(RxWiki News) The invention of in vitro fertilization (IVF) has allowed many couples to become parents when it might not otherwise have been possible. But different factors can influence how well IVF works.
IVF is a process in which an egg is fertilized with sperm outside of a woman's body and then re-inserted into a woman's body.
Women can receive fertilized eggs that originally came from their own bodies or that came from an egg donor's body.
A recent study found that obese women receiving a donor's eggs were no less likely to conceive than women of a normal weight who received donor eggs.
"Discuss IVF options with your fertility doctor."
This study, led by E. S. Jungheim, of the Department of Obstetrics and Gynecology at Washington University School of Medicine, looked at whether being obese influenced how successful IVF was when the woman received donated eggs.
Past research has already shown that obese women receiving their own eggs have a lower chance of conceiving than women of a normal weight.
But this paper looked at all the studies related to obese women receiving donor eggs from someone else during IVF.
From a search of three medical research databases through December 2011, the authors identified 475 possible articles that dealt with IVF and body mass index (BMI).
BMI is a ratio of a person's height to weight. It is used to categorize people as having a healthy weight or being under- or overweight.
After excluding studies that did not meet their criteria, including ones that only looked only at frozen embryos (instead of both frozen and fresh ones), the researchers reviewed seven studies.
They were able to combine the data from five of these studies, along with data from the University of Washington involving 123 women.

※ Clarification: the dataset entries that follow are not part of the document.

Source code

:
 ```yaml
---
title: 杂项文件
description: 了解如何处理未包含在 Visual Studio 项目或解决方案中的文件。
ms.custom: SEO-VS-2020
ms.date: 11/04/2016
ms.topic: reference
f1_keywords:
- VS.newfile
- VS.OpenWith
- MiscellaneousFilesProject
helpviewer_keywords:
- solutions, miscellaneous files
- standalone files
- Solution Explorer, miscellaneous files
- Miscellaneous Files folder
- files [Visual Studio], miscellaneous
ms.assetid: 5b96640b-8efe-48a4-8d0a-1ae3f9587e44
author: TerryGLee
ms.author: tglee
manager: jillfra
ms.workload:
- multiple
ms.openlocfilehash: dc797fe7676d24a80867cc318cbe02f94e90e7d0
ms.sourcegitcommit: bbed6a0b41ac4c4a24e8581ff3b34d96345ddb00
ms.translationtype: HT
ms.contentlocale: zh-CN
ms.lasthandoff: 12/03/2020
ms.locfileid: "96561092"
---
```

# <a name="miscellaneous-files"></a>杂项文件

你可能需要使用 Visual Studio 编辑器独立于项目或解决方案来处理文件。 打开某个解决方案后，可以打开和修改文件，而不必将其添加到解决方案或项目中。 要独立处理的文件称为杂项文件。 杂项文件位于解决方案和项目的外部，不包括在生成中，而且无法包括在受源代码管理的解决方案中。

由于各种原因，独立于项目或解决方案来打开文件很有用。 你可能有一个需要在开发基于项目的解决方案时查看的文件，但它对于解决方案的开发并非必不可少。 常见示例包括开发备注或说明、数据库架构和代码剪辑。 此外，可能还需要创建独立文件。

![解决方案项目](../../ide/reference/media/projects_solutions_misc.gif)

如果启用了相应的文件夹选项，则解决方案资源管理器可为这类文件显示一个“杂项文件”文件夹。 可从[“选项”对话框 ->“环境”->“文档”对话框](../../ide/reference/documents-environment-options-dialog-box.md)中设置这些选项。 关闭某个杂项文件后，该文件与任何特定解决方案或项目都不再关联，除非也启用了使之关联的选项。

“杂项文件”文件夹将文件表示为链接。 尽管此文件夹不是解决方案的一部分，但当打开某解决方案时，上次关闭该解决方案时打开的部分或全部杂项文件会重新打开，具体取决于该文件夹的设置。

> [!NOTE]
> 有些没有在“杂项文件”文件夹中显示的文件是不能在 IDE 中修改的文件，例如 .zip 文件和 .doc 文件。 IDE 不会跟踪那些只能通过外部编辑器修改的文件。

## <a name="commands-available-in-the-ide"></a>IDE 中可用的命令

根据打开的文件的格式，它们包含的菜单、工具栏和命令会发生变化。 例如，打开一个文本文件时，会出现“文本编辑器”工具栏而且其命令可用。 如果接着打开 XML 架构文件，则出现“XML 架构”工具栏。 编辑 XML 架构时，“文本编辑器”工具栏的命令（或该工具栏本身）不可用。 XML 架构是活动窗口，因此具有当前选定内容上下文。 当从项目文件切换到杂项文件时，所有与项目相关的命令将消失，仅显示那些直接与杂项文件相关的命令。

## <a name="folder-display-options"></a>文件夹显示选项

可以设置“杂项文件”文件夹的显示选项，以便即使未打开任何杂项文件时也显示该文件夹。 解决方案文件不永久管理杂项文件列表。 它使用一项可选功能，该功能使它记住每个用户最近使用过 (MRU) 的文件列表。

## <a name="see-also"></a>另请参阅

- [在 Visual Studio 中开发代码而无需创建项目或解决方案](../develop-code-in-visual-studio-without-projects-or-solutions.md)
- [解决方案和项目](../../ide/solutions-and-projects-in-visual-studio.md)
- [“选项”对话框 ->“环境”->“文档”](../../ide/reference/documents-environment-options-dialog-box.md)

The data from the other two studies were not able to be extracted for inclusion in the overall analysis.
Overall, 4,758 women were included in the analysis of all the studies together.

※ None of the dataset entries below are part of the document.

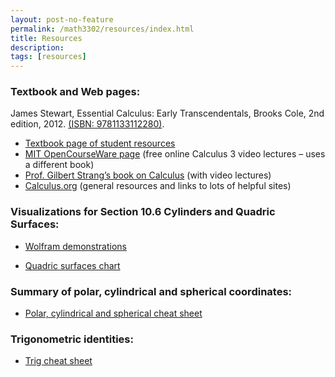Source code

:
 ```yaml
---
layout: post-no-feature
permalink: /math3302/resources/index.html
title: Resources
description: 
tags: [resources]
---
```



### Textbook and Web pages:

James Stewart, Essential Calculus: Early Transcendentals, Brooks Cole, 2nd edition, 2012. [(ISBN: 9781133112280)](https://isbnsearch.org/isbn/9781133112280).

* [Textbook page of student resources](https://www.stewartcalculus.com/media/13_home.php)
* [MIT OpenCourseWare page](https://ocw.mit.edu/courses/mathematics/18-02-multivariable-calculus-fall-2007/) (free online Calculus 3 video lectures – uses a different book)
* [Prof. Gilbert Strang’s book on Calculus](https://ocw.mit.edu/resources/res-18-001-calculus-online-textbook-spring-2005/textbook/) (with video lectures)
* [Calculus.org](http://www.calculus.org/) (general resources and links to lots of helpful sites)


### Visualizations for Section 10.6 Cylinders and Quadric Surfaces:

* [Wolfram demonstrations](http://demonstrations.wolfram.com/CrossSectionsOfQuadraticSurfaces)

* <a href="/assets/quadric_surfaces_chart.pdf">Quadric surfaces chart </a> 

### Summary of polar, cylindrical and spherical coordinates:

* <a href="/assets/polar_cylindrical_spherical_cheat_sheet.pdf">Polar, cylindrical and spherical cheat sheet</a> 

### Trigonometric identities:

* <a href="/assets/trig_cheat_sheet.pdf">Trig cheat sheet</a>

From all these women, the researchers did not find women's weight to have any influence on whether the transferred embryo implanted in their uterus.
Even among women who were obese, the chances of the donated embryo implanting were just as good as they were for women of a normal, healthy weight.
Obese women were also no more or less likely to have a miscarriage or live birth than women with normal weights.
The authors said that these results meant it was possible that the quality of the egg matters more than the environment of the uterus.
In other words, obese women using their own eggs may have more difficulty with implantation because the eggs themselves are not as healthy, not because the woman's uterus is unfriendly to a fertilized egg.
This study was published July 11 in the journal Human Reproduction. The research was funded by the Women's Reproductive Health Research Program at the National Institutes of Health. The authors declared no conflicts of interest.